2012年1月2日星期一

Struggling Blacks Leisure Put Up For Sale

Outdoor clothing specialist Blacks Leisure has been put on the market after the ailing retailer failed in its efforts to find fresh investment – sparking a new share sell-off.
Blacks, which has made a loss for the past five years, confirmed it was seeking a sale or part-sale after talks with shareholders and potential new investors fell short of its expectations.
Its (Euronext: ALITS.NX – news) share price fell a further 53% on opening after a month-long period that has seen its value halved.
In November, Blacks warned that its latest results would be substantially below expectations.
It was particularly badly hit by the warm Autumn – with poor demand for winter coats and boots – and previously said that it needed extra cash in order to “execute its strategic plans” and was considering new financing options.
It was reported that the firm had sought £20m in new shares to help finance store improvements and that it was looking to refinance its £40m banking facility.

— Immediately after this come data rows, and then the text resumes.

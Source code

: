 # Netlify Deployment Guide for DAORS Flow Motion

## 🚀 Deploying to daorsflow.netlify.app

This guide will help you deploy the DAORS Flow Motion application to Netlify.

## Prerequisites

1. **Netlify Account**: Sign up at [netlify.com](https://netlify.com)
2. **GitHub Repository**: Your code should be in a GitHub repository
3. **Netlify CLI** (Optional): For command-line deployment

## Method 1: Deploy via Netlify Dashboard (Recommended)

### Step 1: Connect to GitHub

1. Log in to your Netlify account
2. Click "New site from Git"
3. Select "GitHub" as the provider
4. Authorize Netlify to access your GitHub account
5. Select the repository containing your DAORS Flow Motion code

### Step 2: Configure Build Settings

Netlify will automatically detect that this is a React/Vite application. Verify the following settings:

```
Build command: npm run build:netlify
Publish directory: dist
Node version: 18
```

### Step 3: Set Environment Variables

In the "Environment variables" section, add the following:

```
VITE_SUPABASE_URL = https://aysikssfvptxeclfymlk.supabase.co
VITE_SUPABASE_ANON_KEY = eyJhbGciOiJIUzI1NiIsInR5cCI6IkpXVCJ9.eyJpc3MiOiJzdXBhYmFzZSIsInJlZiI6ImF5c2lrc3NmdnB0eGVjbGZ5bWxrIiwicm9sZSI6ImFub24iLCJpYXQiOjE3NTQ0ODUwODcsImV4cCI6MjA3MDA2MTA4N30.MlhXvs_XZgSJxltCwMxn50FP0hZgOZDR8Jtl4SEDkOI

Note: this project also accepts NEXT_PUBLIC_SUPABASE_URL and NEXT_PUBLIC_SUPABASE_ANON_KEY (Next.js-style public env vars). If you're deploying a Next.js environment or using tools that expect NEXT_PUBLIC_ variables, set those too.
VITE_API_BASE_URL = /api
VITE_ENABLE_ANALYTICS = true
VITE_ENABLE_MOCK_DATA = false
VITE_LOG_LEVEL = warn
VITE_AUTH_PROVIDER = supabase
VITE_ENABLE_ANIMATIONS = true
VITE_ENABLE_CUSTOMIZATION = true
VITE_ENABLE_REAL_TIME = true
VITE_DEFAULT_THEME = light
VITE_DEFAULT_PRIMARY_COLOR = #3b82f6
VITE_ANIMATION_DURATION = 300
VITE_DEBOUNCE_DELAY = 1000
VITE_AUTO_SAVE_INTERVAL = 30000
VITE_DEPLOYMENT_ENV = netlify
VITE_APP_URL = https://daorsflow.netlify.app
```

Its net debt with banks stood at £36m on Monday.
The latest statement suggests there was an encouraging response to its funding call, but the expressions of interest did not go far enough to satisfy its equity requirements.

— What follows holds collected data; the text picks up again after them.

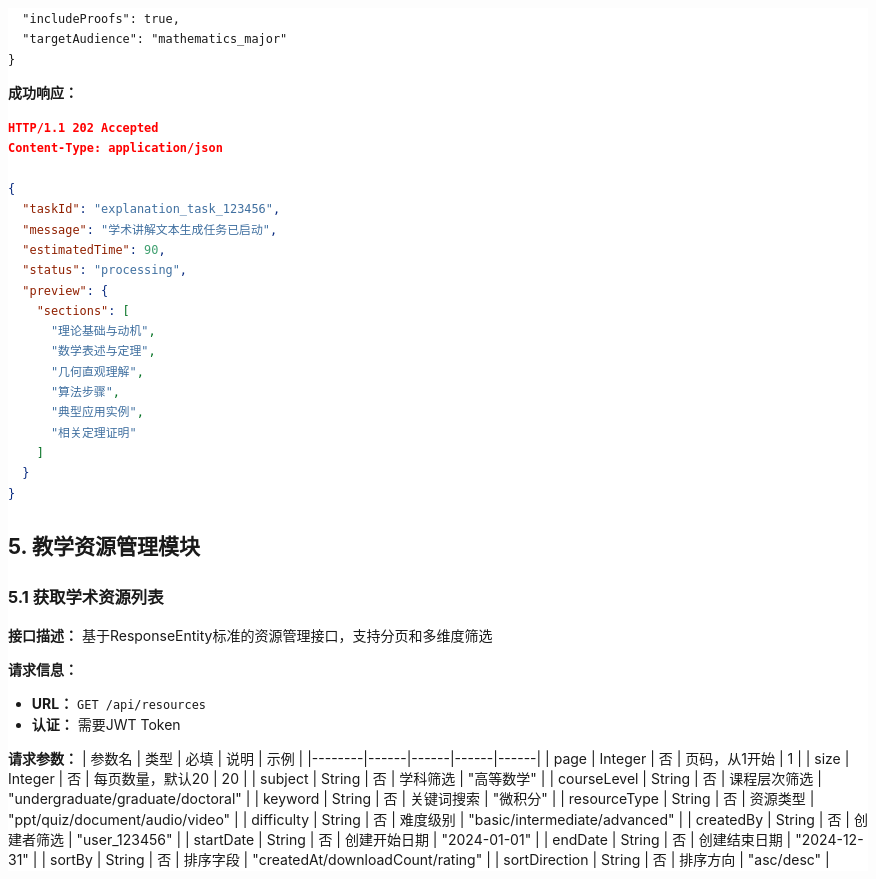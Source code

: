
 ```
  "includeProofs": true,
  "targetAudience": "mathematics_major"
}
```

**成功响应：**
```json
HTTP/1.1 202 Accepted
Content-Type: application/json

{
  "taskId": "explanation_task_123456",
  "message": "学术讲解文本生成任务已启动",
  "estimatedTime": 90,
  "status": "processing",
  "preview": {
    "sections": [
      "理论基础与动机",
      "数学表述与定理",
      "几何直观理解",
      "算法步骤",
      "典型应用实例",
      "相关定理证明"
    ]
  }
}
```

## 5. 教学资源管理模块

### 5.1 获取学术资源列表

**接口描述：** 基于ResponseEntity标准的资源管理接口，支持分页和多维度筛选

**请求信息：**
- **URL：** `GET /api/resources`
- **认证：** 需要JWT Token

**请求参数：**
| 参数名 | 类型 | 必填 | 说明 | 示例 |
|--------|------|------|------|------|
| page | Integer | 否 | 页码，从1开始 | 1 |
| size | Integer | 否 | 每页数量，默认20 | 20 |
| subject | String | 否 | 学科筛选 | "高等数学" |
| courseLevel | String | 否 | 课程层次筛选 | "undergraduate/graduate/doctoral" |
| keyword | String | 否 | 关键词搜索 | "微积分" |
| resourceType | String | 否 | 资源类型 | "ppt/quiz/document/audio/video" |
| difficulty | String | 否 | 难度级别 | "basic/intermediate/advanced" |
| createdBy | String | 否 | 创建者筛选 | "user_123456" |
| startDate | String | 否 | 创建开始日期 | "2024-01-01" |
| endDate | String | 否 | 创建结束日期 | "2024-12-31" |
| sortBy | String | 否 | 排序字段 | "createdAt/downloadCount/rating" |
| sortDirection | String | 否 | 排序方向 | "asc/desc" |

The company, through its advisors KPMG, is now inviting fresh offers of investment, which it admits would be most likely to involve a sale or sale of a Blacks Leisure brand.
It has 306 Blacks and Millets stores which together employ 3,500 staff.

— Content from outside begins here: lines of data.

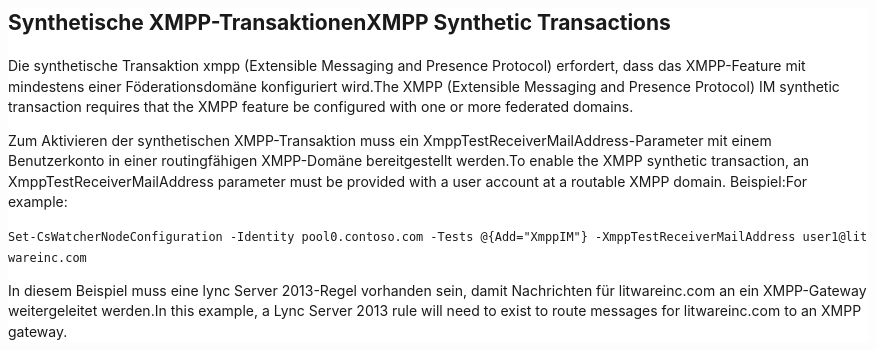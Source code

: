 ## <a name="xmpp-synthetic-transactions"></a><span data-ttu-id="98e27-155">Synthetische XMPP-Transaktionen</span><span class="sxs-lookup"><span data-stu-id="98e27-155">XMPP Synthetic Transactions</span></span>

<span data-ttu-id="98e27-156">Die synthetische Transaktion xmpp (Extensible Messaging and Presence Protocol) erfordert, dass das XMPP-Feature mit mindestens einer Föderationsdomäne konfiguriert wird.</span><span class="sxs-lookup"><span data-stu-id="98e27-156">The XMPP (Extensible Messaging and Presence Protocol) IM synthetic transaction requires that the XMPP feature be configured with one or more federated domains.</span></span>

<span data-ttu-id="98e27-157">Zum Aktivieren der synthetischen XMPP-Transaktion muss ein XmppTestReceiverMailAddress-Parameter mit einem Benutzerkonto in einer routingfähigen XMPP-Domäne bereitgestellt werden.</span><span class="sxs-lookup"><span data-stu-id="98e27-157">To enable the XMPP synthetic transaction, an XmppTestReceiverMailAddress parameter must be provided with a user account at a routable XMPP domain.</span></span> <span data-ttu-id="98e27-158">Beispiel:</span><span class="sxs-lookup"><span data-stu-id="98e27-158">For example:</span></span>

    Set-CsWatcherNodeConfiguration -Identity pool0.contoso.com -Tests @{Add="XmppIM"} -XmppTestReceiverMailAddress user1@litwareinc.com

<span data-ttu-id="98e27-159">In diesem Beispiel muss eine lync Server 2013-Regel vorhanden sein, damit Nachrichten für litwareinc.com an ein XMPP-Gateway weitergeleitet werden.</span><span class="sxs-lookup"><span data-stu-id="98e27-159">In this example, a Lync Server 2013 rule will need to exist to route messages for litwareinc.com to an XMPP gateway.</span></span>

<span data-ttu-id="98e27-160"></div>

</div>

<span> </span>

</div>

</div>

</span><span class="sxs-lookup"><span data-stu-id="98e27-160"></div>

</div>

<span> </span>

</div>

</div>

</span></span></div>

Asked about potential job losses, a source close to the company told Sky News: “We are hopeful that a successful sale can be achieved, therefore protecting the 3,500 people who work in the business.”
The group says it remains in constructive discussions with its bank, Bank of Scotland, which is apparently supportive of the sale process.
Blacks hopes to conclude a deal during January after the crucial Christmas shopping period.
Mike Ashley’s Sports Direct (Frankfurt: A0MK5S – news) , which owns 21% of the firm, had offered a joint venture to allow Blacks to share its supply chain and warehouses in exchange for a fee.
It is unclear whether such an offer would remain on the table now a sale process has been initiated but it is understood Blacks wants to concentrate purely on resolving its immediate future rather than reforming its cost base.